Define $$f(x)=\prod^{2024}_{k=1} \left(x-\cos \left(\frac{(2k-1)\pi}{2024} \right) \right)$$

Then, we know that

$$\sum^{2024}_{k=1} \frac{1}{x-\cos \left(\frac{(2k-1)\pi}{2024} \right)}=\frac{f'\left(\frac{2021}{2020} \right)}{f \left(\frac{2021}{2020} \right)}$$

For the denominator, we can represent it in terms of Chebyshev polynomials as follows: $$f\left(\frac{2021}{2020} \right)=\frac{1}{2^{2022}} \left(T_{1012} \left(\frac{2021}{2020} \right) \right)^2$$

where $T_n$ is the $n$th Chebyshev polynomial of the first kind. It's annoying to calculate, but I think I could use the binomial theorem for this.

However, I have no idea how to compute $f'\left(\frac{2021}{2020} \right)$, so I'm at a dead end here as well.

Answer 1

The computations could be continued with a closed form of Chebyshev polynomials.
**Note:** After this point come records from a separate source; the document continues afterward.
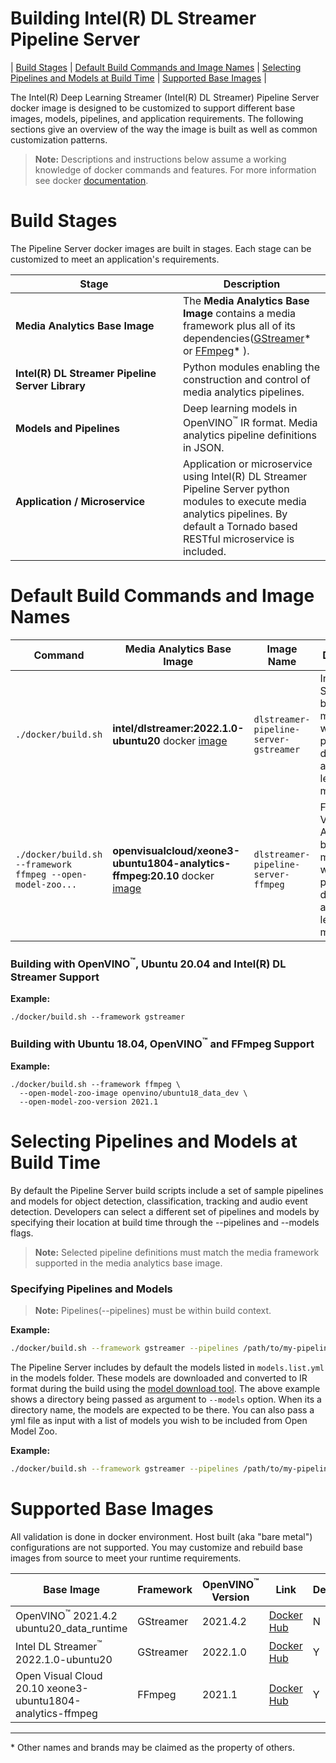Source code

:# Building Intel(R) DL Streamer Pipeline Server
| [Build Stages](#build-stages) | [Default Build Commands and Image Names](#default-build-commands-and-image-names)  | [Selecting Pipelines and Models at Build Time](#selecting-pipelines-and-models-at-build-time) | [Supported Base Images](#supported-base-images) |

The Intel(R) Deep Learning Streamer (Intel(R) DL Streamer) Pipeline Server docker image is designed to be customized
to support different base images, models, pipelines, and application
requirements. The following sections give an overview of the way the
image is built as well as common customization patterns.

> **Note:** Descriptions and instructions below assume a working
> knowledge of docker commands and features. For more information
> see docker [documentation](https://docs.docker.com/get-started/).


# Build Stages
The Pipeline Server docker images are built in stages. Each stage
can be customized to meet an application's requirements.

| Stage | Description |
| ----------- | ----------- |
| **Media Analytics Base Image** |The **Media Analytics Base Image** contains a media framework plus all of its dependencies([GStreamer](https://gstreamer.freedesktop.org/documentation/?gi-language=c)* or [FFmpeg](https://ffmpeg.org/)* ). |
| **Intel(R) DL Streamer Pipeline Server Library** | Python modules enabling the construction and control of media analytics pipelines. |
| **Models and Pipelines** | Deep learning models in OpenVINO<sup>&#8482;</sup> IR format.  Media analytics pipeline definitions in JSON. |
| **Application / Microservice** &nbsp;&nbsp;&nbsp;&nbsp;&nbsp;&nbsp;&nbsp;&nbsp;&nbsp;&nbsp;&nbsp;&nbsp;&nbsp;&nbsp;&nbsp;&nbsp;&nbsp;&nbsp;&nbsp;&nbsp;&nbsp;&nbsp;&nbsp;&nbsp;&nbsp;&nbsp;&nbsp;&nbsp;&nbsp;&nbsp;&nbsp;&nbsp;&nbsp;&nbsp;&nbsp;&nbsp;&nbsp;&nbsp;&nbsp;&nbsp;&nbsp;&nbsp;&nbsp;&nbsp;&nbsp;&nbsp;&nbsp;&nbsp;&nbsp;&nbsp;&nbsp;&nbsp;&nbsp;&nbsp;&nbsp;&nbsp;&nbsp;&nbsp;|Application or microservice using Intel(R) DL Streamer Pipeline Server python modules to execute media analytics pipelines. By default a Tornado based RESTful microservice is included. |

# Default Build Commands and Image Names
| Command | Media Analytics Base Image | Image Name | Description |
| ---     | ---        | --- | ----        |
| `./docker/build.sh`| **intel/dlstreamer:2022.1.0-ubuntu20** docker [image](https://hub.docker.com/r/intel/dlstreamer) |`dlstreamer-pipeline-server-gstreamer` | Intel(R) DL Streamer based microservice with default pipeline definitions and deep learning models. |
| `./docker/build.sh --framework ffmpeg --open-model-zoo...`| **openvisualcloud/xeone3-ubuntu1804-analytics-ffmpeg:20.10** docker [image](https://hub.docker.com/r/openvisualcloud/xeon-ubuntu1804-analytics-ffmpeg) |`dlstreamer-pipeline-server-ffmpeg`| FFmpeg Video Analytics based microservice with default pipeline definitions and deep learning models. |
### Building with OpenVINO<sup>&#8482;</sup>, Ubuntu 20.04 and Intel(R) DL Streamer Support
**Example:**
```
./docker/build.sh --framework gstreamer
```

### Building with Ubuntu 18.04, OpenVINO<sup>&#8482;</sup> and FFmpeg Support
**Example:**
```
./docker/build.sh --framework ffmpeg \
  --open-model-zoo-image openvino/ubuntu18_data_dev \
  --open-model-zoo-version 2021.1
```

# Selecting Pipelines and Models at Build Time

By default the Pipeline Server build scripts include a set of sample pipelines and models for object detection, classification, tracking and audio event detection. Developers can select a different set of pipelines and models by specifying their location at build time through the --pipelines and --models flags.

> **Note:** Selected pipeline definitions must match the media
> framework supported in the media analytics base image.

### Specifying Pipelines and Models
> **Note:**  Pipelines(--pipelines) must be within build context.

**Example:**
```bash
./docker/build.sh --framework gstreamer --pipelines /path/to/my-pipelines --models /path/to/my-models
```

The Pipeline Server includes by default the models listed in `models.list.yml` in the models folder. These models are downloaded and converted to IR format during the build using the [model download tool](../tools/model_downloader/README.md).
The above example shows a directory being passed as argument to `--models` option. When its a directory name, the models are expected to be there. You can also pass a yml file as input with a list of models you wish to be included from Open Model Zoo.

**Example:**
```bash
./docker/build.sh --framework gstreamer --pipelines /path/to/my-pipelines --models /path/to/my-models.list.yml
```

# Supported Base Images
All validation is done in docker environment. Host built (aka "bare metal") configurations are not supported. You may customize and rebuild base images from source to meet your runtime requirements.

| **Base Image** | **Framework** | **OpenVINO<sup>&#8482;</sup> Version** | **Link** | **Default** |
|---------------------|---------------|---------------|------------------------|-------------|
| OpenVINO<sup>&#8482;</sup> 2021.4.2 ubuntu20_data_runtime | GStreamer | 2021.4.2 | [Docker Hub](https://hub.docker.com/r/openvino/ubuntu20_data_runtime) | N |
| Intel DL Streamer<sup>&#8482;</sup> 2022.1.0-ubuntu20 | GStreamer | 2022.1.0 | [Docker Hub](https://hub.docker.com/r/intel/dlstreamer) | Y |
| Open Visual Cloud 20.10 xeone3-ubuntu1804-analytics-ffmpeg | FFmpeg | 2021.1 | [Docker Hub](https://hub.docker.com/r/openvisualcloud/xeone3-ubuntu1804-analytics-ffmpeg) | Y |

---
\* Other names and brands may be claimed as the property of others.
An (essentially equivalent) "algebraic" alternative is as follows. $$\bbox[5pt,border:2pt solid black]{\begin{aligned} \sum_{k=1}^{2024}\frac{2023-2022\cos\frac{(2k-1)\pi}{2024}}{2021-2020\cos\frac{(2k-1)\pi}{2024}}&=2024\left(1+\frac1{1010}\right)-\frac1{2\cdot 1010^2}f_{2024}\left(\frac{2021}{2020}\right),\\ f_n(z)&:=\sum_{k=1}^n\frac1{z-\cos[(2k-1)\pi/n]}=g_n\left(z\pm\sqrt{z^2-1}\right),\\ g_n(z)&:=\sum_{k=1}^n\frac{2z}{z^2-2z\cos[(2k-1)\pi/n]+1}=\frac{2nz}{z^2-1}\frac{z^n-1}{z^n+1}, \end{aligned}}$$ and the last equality is obtained from the factorization $$\color{gray}{\left[\prod_{k=1}^n(z-e^{\pm 2k\pi i/n})=z^n-1\implies\right]}\prod_{k=1}^n(z-e^{\pm(2k-1)\pi i/n})=z^n+1.$$

After $(z-e^{it})(z-e^{-it})=z^2-2z\cos t+1$, the product is $$\prod_{k=1}^n\left(z^2-2z\cos[(2k-1)\pi/n]+1\right)=(z^n+1)^2.$$ Taking the logarithmic derivative (w.r.t. $z$), we obtain $$\sum_{k=1}^n\frac{z-\cos[(2k-1)\pi/n]}{z^2-2z\cos[(2k-1)\pi/n]+1}=\frac{nz^{n-1}}{z^n+1}.$$

To get the claimed equality, multiply by $2z$, subtract $n$, and multiply by $\frac{2z}{z^2-1}$.